É bem conhecida a tese de Wittgenstein de que os conceitos não têm conteúdos precisos que possam ser captados por uma definição ou análise em termos de condições necessárias e suficientes. Se prestarmos atenção ao modo como aplicamos os conceitos, o seu uso mostra que, em geral, eles não têm fronteiras nítidas ou claramente delimitadas. Daí que a busca de definições seja, conclui Wittgenstein, uma tarefa condenada ao fracasso. Ele convida-nos a pensar no conceito de jogo e na enorme diversidade de jogos que há, desde jogos de tabuleiro a jogos com cartas, com bola, de corridas, torneios desportivos, etc. O que faz todas essas coisas serem jogos? Uma resposta tentadora é começar por reconhecer que «algo deve ser comum a todos os jogos, caso contrário não se chamariam jogos». Porém, Wittgenstein considera que partir desse princípio é começar mal. O que temos de fazer, diz ele, não é supor que há algo comum a todos os jogos, mas antes olhar para os diferentes jogos e ver se encontramos alguma característica comum a todos. Trata-se antes de olhar e ver, não de pensar. Ora, se olharmos com cuidado, não vemos coisa alguma que seja comum a todos os jogos, e só aos jogos. O conceito de jogo é, diz Wittgenstein, um conceito aberto e, como tal, indefinível. É aberto no sentido em que a sua correcta aplicação não está sujeita a qualquer requisito prévio, ou seja, não depende de condições necessárias e suficientes. Tudo o que vemos é uma rede de semelhanças variáveis entre as diferentes coisas às quais aplicamos esse conceito, isto é, uma teia instável de semelhanças familiares. Não dispomos, portanto, dos ingredientes de uma definição explícita.

 
Certo? Não, errado! Pelo menos, é o que sugere o filósofo americano Bernard Suits no seu maravilhoso livro A Cigarra Filosófica, cuja tradução portuguesa para a Gradiva se encontra esgotada. Suits não está interessado na questão da definição de conceitos em geral, mas apenas na possibilidade de haver uma definição adequada do conceito de jogo. A resposta de Suits é que o conceito de jogo não é aberto, havendo mesmo condições necessárias e conjuntamente suficientes para que algo seja um jogo. É, então, possível dar uma definição explícita, e verdadeira, do conceito de jogo — ou, mais precisamente, do que é jogar um jogo. O próprio avança com tal definição, desafiando-nos seguidamente a procurar contraexemplos. A versão abreviada da definição é a seguinte: um jogo é uma tentativa voluntária de superar obstáculos desnecessários.

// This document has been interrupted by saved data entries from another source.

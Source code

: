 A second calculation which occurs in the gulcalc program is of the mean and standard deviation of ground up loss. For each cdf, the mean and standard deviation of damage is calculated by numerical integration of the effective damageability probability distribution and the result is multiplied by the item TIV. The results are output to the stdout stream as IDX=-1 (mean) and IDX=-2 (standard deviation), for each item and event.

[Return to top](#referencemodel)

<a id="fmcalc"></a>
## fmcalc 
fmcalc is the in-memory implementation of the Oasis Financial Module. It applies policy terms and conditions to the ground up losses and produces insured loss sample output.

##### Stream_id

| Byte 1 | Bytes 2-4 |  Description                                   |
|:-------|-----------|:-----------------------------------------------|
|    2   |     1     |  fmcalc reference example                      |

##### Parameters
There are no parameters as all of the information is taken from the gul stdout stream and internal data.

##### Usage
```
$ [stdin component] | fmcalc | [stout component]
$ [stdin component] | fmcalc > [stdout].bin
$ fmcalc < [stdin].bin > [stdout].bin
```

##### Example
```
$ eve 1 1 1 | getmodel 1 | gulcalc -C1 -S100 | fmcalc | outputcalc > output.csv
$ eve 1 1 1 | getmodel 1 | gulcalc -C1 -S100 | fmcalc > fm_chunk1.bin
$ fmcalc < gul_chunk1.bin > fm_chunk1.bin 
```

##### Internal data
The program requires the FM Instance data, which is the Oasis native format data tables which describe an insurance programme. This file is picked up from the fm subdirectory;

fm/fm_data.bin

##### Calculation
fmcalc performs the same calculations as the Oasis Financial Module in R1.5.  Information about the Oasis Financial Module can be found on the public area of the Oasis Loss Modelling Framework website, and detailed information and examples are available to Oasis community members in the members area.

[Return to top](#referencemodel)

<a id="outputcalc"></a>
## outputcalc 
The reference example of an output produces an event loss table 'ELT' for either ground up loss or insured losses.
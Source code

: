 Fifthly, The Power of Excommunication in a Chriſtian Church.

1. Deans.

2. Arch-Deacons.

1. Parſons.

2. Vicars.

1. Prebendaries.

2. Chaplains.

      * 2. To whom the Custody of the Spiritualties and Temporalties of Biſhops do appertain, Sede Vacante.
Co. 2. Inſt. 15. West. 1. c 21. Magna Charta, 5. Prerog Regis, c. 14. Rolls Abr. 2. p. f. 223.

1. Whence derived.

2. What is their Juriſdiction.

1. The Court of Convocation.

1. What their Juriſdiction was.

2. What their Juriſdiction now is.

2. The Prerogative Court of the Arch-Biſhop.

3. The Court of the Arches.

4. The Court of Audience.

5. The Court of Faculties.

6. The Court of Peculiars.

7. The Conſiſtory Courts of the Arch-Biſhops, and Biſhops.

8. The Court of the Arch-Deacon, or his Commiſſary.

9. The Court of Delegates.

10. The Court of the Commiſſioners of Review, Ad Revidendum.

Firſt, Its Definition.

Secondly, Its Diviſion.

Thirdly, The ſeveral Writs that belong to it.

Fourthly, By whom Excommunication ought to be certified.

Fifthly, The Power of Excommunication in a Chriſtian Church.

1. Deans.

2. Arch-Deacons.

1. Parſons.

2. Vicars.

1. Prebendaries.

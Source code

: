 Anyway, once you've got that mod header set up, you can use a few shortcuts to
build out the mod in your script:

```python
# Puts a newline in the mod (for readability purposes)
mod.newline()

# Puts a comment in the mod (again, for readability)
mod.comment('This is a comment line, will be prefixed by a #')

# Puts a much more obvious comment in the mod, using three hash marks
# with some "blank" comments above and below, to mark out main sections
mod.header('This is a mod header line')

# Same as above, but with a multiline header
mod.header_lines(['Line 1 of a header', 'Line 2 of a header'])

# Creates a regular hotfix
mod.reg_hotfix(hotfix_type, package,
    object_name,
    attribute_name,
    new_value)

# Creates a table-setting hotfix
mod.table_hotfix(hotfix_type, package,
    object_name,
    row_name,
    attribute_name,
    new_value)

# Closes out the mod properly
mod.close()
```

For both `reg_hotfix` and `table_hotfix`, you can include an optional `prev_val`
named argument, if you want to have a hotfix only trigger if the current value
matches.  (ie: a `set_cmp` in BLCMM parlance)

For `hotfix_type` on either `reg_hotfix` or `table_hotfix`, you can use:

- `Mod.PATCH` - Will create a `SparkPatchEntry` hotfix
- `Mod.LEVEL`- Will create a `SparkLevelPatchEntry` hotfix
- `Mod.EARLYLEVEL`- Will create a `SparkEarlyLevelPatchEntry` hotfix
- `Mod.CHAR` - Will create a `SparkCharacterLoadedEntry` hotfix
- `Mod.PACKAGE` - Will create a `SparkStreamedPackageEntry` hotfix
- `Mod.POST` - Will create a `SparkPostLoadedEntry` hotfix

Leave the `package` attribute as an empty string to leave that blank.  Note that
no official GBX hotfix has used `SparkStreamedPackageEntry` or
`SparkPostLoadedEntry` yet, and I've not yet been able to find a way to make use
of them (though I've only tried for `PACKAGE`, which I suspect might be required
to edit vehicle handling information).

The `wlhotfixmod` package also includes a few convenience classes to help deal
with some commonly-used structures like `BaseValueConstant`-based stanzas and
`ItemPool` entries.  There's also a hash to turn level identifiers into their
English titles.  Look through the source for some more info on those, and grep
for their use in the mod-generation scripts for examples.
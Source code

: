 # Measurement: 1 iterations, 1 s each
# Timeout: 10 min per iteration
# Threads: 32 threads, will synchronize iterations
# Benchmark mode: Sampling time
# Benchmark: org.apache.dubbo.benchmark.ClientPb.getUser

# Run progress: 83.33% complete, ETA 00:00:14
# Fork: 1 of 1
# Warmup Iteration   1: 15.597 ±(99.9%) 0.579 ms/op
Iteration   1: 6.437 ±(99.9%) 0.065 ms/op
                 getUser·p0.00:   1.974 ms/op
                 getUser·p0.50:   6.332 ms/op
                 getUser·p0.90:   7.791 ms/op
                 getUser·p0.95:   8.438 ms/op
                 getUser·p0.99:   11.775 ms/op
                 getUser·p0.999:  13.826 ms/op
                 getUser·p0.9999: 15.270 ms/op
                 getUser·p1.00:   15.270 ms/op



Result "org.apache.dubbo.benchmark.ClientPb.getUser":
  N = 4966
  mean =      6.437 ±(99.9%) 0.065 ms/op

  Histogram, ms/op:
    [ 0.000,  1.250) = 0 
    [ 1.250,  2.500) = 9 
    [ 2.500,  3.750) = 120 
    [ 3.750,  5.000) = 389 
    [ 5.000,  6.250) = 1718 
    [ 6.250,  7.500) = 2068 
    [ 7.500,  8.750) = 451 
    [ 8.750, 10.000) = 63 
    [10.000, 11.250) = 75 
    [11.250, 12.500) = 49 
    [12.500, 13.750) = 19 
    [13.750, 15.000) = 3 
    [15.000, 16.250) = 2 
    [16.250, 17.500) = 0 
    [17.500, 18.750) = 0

Uma versão mais completa e informativa diz o seguinte: jogar um jogo é qualquer actividade que visa alcançar um estado de coisas específico usando unicamente as regras permitidas, as quais são voluntariamente aceites apenas por tornarem possível tal actividade.
 
Esta definição estabelece três condições necessárias, que são conjuntamente suficientes:

a) alcançar um estado de coisas específico. A esta condição Suits dá o nome de fim prelusório. Trata-se de estabelecer de antemão uma dada finalidade lúdica, que pode ser meter uma bola num buraco do chão (no golfe), alcançar o cume de uma montanha (no montanhismo), ser o primeiro a atravessar uma linha no chão (nas corridas de 100, 200 metros, etc.);
 
b) usar unicamente as regras permitidas. A esta condição Suits chama regras constitutivas. Sem regras não há jogo, pelo que elas fazem parte do próprio jogo. Assim, quando se joga golfe, não basta simplesmente meter a bola num buraco do chão (fim prelusório), pois é preciso cumprir regras que proíbem os meios mais eficientes de o alcançar: não se estará a jogar golfe se se meter a bola no buraco com a mão, que é a maneira mais eficiente de atingir o fim pretendido. É também por isso que ir de helicóptero para o cume da montanha não é fazer montanhismo; e que, numa corrida de 200 metros, também não dá atravessar a linha no chão, indo por um atalho que lhe permita correr menos 50 metros. Assim, as regras constitutivas proíbem os meios mais eficientes, prescrevendo meios ineficientes (para quê percorrer 200 metros para cortar a fita se posso fazê-lo percorrendo apenas 150?). Isso não significa, contudo, que não se tente seguir as regras constitutivas do modo mais eficiente;
  
c) aceitar voluntariamente apenas as regras permitidas. A esta condição Suits chama atitude lusória. Trata-se de o jogador ter a atitude psicológica adequada para poder jogar o jogo, o que impede qualquer tipo de batota ou de violação das regras constitutivas, as quais, apesar de arbitrárias, foram voluntariamente aceites, e sem o cumprimento das quais não estará verdadeiramente a jogar. Suits chama lusória a essa atitude, em vez de lúdica, porque se trata de coisas diferentes. A atitude lusória envolve o compromisso de cumprir regras constitutivas, ao passo que muitas actividades recreativas (lúdicas) não requerem a aceitação de quaisquer regras constitutivas.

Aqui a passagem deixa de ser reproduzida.